The White House has, until now, balked at confrontation even as it watched its policy options dwindle. Not one administration official who spoke about the internal deliberations could say for sure whether the White House, in moving to protect the right to prosecute detainees in federal court, would in fact use it.

“All presidents want to preserve maneuverability and authority, that is natural,” said Elisa Massimino, president of the civil rights organization Human Rights First. “But President Obama has had the authority to move prisoners to the United States, he’s done the background work to identify people to bring to justice and he’s squandered the opportunities to exercise that authority. It is striking to now see a fiercer desire to preserve authority than to use it,” she said. [my emphasis]

Apparently, I guess, Obama’s just going to fight Congress on this to protect presidential power for Dick Cheney to use in a future Republican administration, not to use himself.

Now, aside from my concerns about the separation of powers on this move, I’m amused by the centrality of prosecutorial discretion in it.

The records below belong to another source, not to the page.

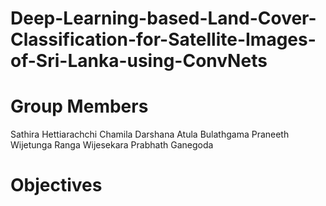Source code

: # Deep-Learning-based-Land-Cover-Classification-for-Satellite-Images-of-Sri-Lanka-using-ConvNets
 
# Group Members

Sathira Hettiarachchi
Chamila Darshana
Atula Bulathgama
Praneeth Wijetunga
Ranga Wijesekara
Prabhath Ganegoda

# Objectives
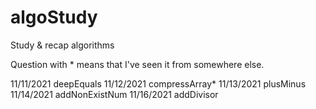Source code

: # algoStudy

Study & recap algorithms

Question with * means that I've seen it from somewhere else.

11/11/2021 deepEquals
11/12/2021 compressArray*
11/13/2021 plusMinus
11/14/2021 addNonExistNum
11/16/2021 addDivisor
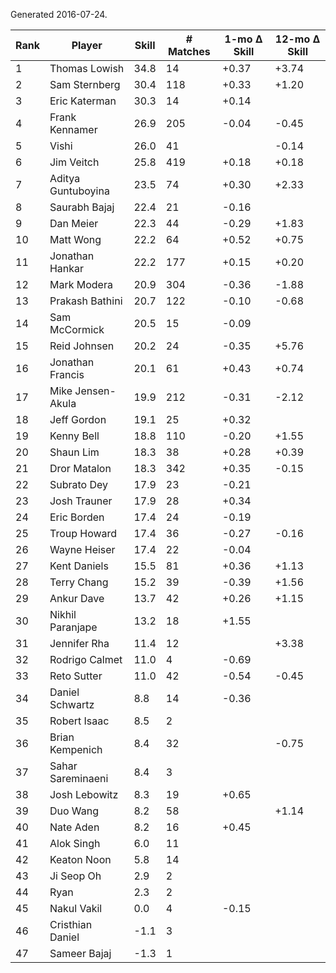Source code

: Generated 2016-07-24.

| Rank | Player             | Skill | # Matches | 1-mo Δ Skill | 12-mo Δ Skill |
|------|--------------------|-------|-----------|--------------|---------------|
|    1 | Thomas Lowish      |  34.8 |        14 |        +0.37 |         +3.74 |
|    2 | Sam Sternberg      |  30.4 |       118 |        +0.33 |         +1.20 |
|    3 | Eric Katerman      |  30.3 |        14 |        +0.14 |               |
|    4 | Frank Kennamer     |  26.9 |       205 |        -0.04 |         -0.45 |
|    5 | Vishi              |  26.0 |        41 |              |         -0.14 |
|    6 | Jim Veitch         |  25.8 |       419 |        +0.18 |         +0.18 |
|    7 | Aditya Guntuboyina |  23.5 |        74 |        +0.30 |         +2.33 |
|    8 | Saurabh Bajaj      |  22.4 |        21 |        -0.16 |               |
|    9 | Dan Meier          |  22.3 |        44 |        -0.29 |         +1.83 |
|   10 | Matt Wong          |  22.2 |        64 |        +0.52 |         +0.75 |
|   11 | Jonathan Hankar    |  22.2 |       177 |        +0.15 |         +0.20 |
|   12 | Mark Modera        |  20.9 |       304 |        -0.36 |         -1.88 |
|   13 | Prakash Bathini    |  20.7 |       122 |        -0.10 |         -0.68 |
|   14 | Sam McCormick      |  20.5 |        15 |        -0.09 |               |
|   15 | Reid Johnsen       |  20.2 |        24 |        -0.35 |         +5.76 |
|   16 | Jonathan Francis   |  20.1 |        61 |        +0.43 |         +0.74 |
|   17 | Mike Jensen-Akula  |  19.9 |       212 |        -0.31 |         -2.12 |
|   18 | Jeff Gordon        |  19.1 |        25 |        +0.32 |               |
|   19 | Kenny Bell         |  18.8 |       110 |        -0.20 |         +1.55 |
|   20 | Shaun Lim          |  18.3 |        38 |        +0.28 |         +0.39 |
|   21 | Dror Matalon       |  18.3 |       342 |        +0.35 |         -0.15 |
|   22 | Subrato Dey        |  17.9 |        23 |        -0.21 |               |
|   23 | Josh Trauner       |  17.9 |        28 |        +0.34 |               |
|   24 | Eric Borden        |  17.4 |        24 |        -0.19 |               |
|   25 | Troup Howard       |  17.4 |        36 |        -0.27 |         -0.16 |
|   26 | Wayne Heiser       |  17.4 |        22 |        -0.04 |               |
|   27 | Kent Daniels       |  15.5 |        81 |        +0.36 |         +1.13 |
|   28 | Terry Chang        |  15.2 |        39 |        -0.39 |         +1.56 |
|   29 | Ankur Dave         |  13.7 |        42 |        +0.26 |         +1.15 |
|   30 | Nikhil Paranjape   |  13.2 |        18 |        +1.55 |               |
|   31 | Jennifer Rha       |  11.4 |        12 |              |         +3.38 |
|   32 | Rodrigo Calmet     |  11.0 |         4 |        -0.69 |               |
|   33 | Reto Sutter        |  11.0 |        42 |        -0.54 |         -0.45 |
|   34 | Daniel Schwartz    |   8.8 |        14 |        -0.36 |               |
|   35 | Robert Isaac       |   8.5 |         2 |              |               |
|   36 | Brian Kempenich    |   8.4 |        32 |              |         -0.75 |
|   37 | Sahar Sareminaeni  |   8.4 |         3 |              |               |
|   38 | Josh Lebowitz      |   8.3 |        19 |        +0.65 |               |
|   39 | Duo Wang           |   8.2 |        58 |              |         +1.14 |
|   40 | Nate Aden          |   8.2 |        16 |        +0.45 |               |
|   41 | Alok Singh         |   6.0 |        11 |              |               |
|   42 | Keaton Noon        |   5.8 |        14 |              |               |
|   43 | Ji Seop Oh         |   2.9 |         2 |              |               |
|   44 | Ryan               |   2.3 |         2 |              |               |
|   45 | Nakul Vakil        |   0.0 |         4 |        -0.15 |               |
|   46 | Cristhian Daniel   |  -1.1 |         3 |              |               |
|   47 | Sameer Bajaj       |  -1.3 |         1 |              |               |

After all, the whole point of guarding the executive branch’s prosecutorial discretion is to shield it from the whims of politics, to ensure the integrity of prosecutorial decision making.

But Obama threw that integrity out the window when he allowed his Chief of Staff to override the Attorney General’s authority on Gitmo generally and the location of the 9/11 trial specifically. So Obama’s going to argue he needs to protect prosecutorial discretion, but it’s a prosecutorial discretion already tainted by White House interference.

Which means this plan–to use a signing statement to demand prosecutorial independence–amounts to Obama stating that only he (well, and his former Chief of Staff Rahm Emanuel), not Congress, gets to interfere politically with prosecutorial decision-making.

Update: As MadDog notes, Linzer has updated her piece to note that the signing statement may make no constitutional complaint, but simply note Obama’s opposition to that part of the law.

Others have recommended that he express opposition to the Guantanamo sections without addressing their constitutionality.

I guess that would serve the purpose of “pretending” to want to close Gitmo without having to try too hard.